Each day our guides designated one of us to be the navigator and we sat together in the dirt using a shoestring to try to measure out miles on our old topography map. We got a little better at each task each day. Tarps became easier to roll, packs easier to carry, maps easier to follow, and meals easier to cook. Not that we didn’t continue to make mistakes. We made so many mistakes. Walking miles in the wrong direction, forgetting equipment and having to go back for it, spilling food and having to eat it off the ground. I never got used to the way we had to drink the water we used to clean our pots in order to leave no trace.
On the other side of all this, the hikes were beautiful. However, I had a bad habit of staring at my feet the whole time because of how often I tripped. It has been a long time since that trip but there are still certain spots in those mountains that I can picture perfectly. Certain memories and feelings I recall so well. Like the night we all crawled out of our tarps and watched the stars. Or the giant moss-covered boulders we sat on to eat our lunch right by the little waterfall that ran through our trail. I remember the campsite we had at the top of the mountain that was so windy we spent half the night chasing loose tarps. Jack made dinner for us one night and put all of our soup packets into one pot of boiling water. It was the thickest most flavor-packed bowl of soup anyone had ever made. I remember near the end when we were low on supplies, so we just put jelly on pretzels for lunch and decided it reminded us all of that one Jell-O desert. I remember licking my bowl clean after every meal. After five straight days of rain, we finally had a sunny one and all decided to swim in the little freezing-cold waterfall we had found.
It only takes ten days to accept something as your existence.

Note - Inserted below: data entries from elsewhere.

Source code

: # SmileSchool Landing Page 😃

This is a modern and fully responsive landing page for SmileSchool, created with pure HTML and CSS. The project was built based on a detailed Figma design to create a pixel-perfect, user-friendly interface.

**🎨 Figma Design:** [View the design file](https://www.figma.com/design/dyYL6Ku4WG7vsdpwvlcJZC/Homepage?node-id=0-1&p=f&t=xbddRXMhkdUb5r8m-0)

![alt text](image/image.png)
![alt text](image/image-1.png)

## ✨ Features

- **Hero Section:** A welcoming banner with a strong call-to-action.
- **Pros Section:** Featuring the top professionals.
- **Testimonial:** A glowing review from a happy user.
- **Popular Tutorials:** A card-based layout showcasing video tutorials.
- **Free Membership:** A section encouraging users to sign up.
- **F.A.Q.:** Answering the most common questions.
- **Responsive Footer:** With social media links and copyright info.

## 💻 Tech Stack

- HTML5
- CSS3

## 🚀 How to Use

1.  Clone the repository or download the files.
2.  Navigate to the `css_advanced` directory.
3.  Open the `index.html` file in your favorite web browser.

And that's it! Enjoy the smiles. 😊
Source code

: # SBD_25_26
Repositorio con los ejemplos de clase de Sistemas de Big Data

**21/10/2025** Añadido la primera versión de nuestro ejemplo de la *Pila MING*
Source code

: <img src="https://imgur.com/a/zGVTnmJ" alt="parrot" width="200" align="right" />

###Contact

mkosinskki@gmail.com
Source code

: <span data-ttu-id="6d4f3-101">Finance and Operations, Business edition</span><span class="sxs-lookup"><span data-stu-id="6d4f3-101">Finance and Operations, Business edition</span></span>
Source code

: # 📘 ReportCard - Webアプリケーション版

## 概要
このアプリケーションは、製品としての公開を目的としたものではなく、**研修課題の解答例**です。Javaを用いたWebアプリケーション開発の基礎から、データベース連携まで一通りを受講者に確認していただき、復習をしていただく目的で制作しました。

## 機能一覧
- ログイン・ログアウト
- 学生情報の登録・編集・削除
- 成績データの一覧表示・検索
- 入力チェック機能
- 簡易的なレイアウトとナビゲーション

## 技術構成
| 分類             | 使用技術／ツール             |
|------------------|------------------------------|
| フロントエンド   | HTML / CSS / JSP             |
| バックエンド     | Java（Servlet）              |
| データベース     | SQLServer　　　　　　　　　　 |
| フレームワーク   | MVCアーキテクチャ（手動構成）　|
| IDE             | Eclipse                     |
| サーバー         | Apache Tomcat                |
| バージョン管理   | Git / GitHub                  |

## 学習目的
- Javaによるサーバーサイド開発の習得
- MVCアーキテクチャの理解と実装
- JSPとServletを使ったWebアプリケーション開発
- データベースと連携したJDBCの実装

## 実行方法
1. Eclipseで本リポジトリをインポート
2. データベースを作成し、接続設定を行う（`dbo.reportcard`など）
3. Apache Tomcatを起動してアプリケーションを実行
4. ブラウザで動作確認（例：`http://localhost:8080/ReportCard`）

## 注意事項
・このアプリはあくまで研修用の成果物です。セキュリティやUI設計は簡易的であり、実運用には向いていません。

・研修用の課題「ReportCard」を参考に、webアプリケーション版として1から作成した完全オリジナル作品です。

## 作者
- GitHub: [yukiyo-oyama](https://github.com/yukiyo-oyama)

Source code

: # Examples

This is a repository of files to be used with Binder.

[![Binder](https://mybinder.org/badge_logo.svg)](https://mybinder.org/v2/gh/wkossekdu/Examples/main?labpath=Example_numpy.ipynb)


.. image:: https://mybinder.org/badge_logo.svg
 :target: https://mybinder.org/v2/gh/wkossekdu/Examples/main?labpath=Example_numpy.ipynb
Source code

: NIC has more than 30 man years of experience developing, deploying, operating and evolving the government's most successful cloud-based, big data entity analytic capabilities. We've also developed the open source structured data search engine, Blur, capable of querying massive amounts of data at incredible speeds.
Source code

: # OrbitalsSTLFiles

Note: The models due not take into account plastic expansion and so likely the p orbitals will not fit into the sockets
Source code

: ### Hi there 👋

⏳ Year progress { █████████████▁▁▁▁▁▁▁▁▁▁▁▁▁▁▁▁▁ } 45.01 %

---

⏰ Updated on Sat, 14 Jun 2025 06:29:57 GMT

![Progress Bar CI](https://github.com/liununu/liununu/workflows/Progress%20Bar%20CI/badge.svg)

Actually, it takes less than that. By day five of our trip I was so used to waking up soaking wet in the middle of the woods with this group of people, that it felt like I had been doing it all my life. All other parts of my world were so far out of sight and so far out of mind. I hadn’t thought of my family or my homework or my phone and all its social media accounts at all. I was completely detached from society and our world as we know it. My life was simply wake up, eat, pack up camp, hike, set up camp, eat. That was all I had to do and that was all I had to think about which gave my mind so much space to explore. Distance is the best way to create perspective.
You know how people tell you to go for a walk to clear your head, and it helps! We’ll just imagine if that walk was ten days long. In that time you will clear your head of what has been bothering you but also things that were subconsciously bothering you, and anything and everything else that might be in there. Until it is empty. You played out every scenario, you have worked through every problem, you have faced every truth. There is nothing left to clear. Your mind is open, and that is a feeling that I cannot explain. That is a feeling I crave constantly, and that is why I hike.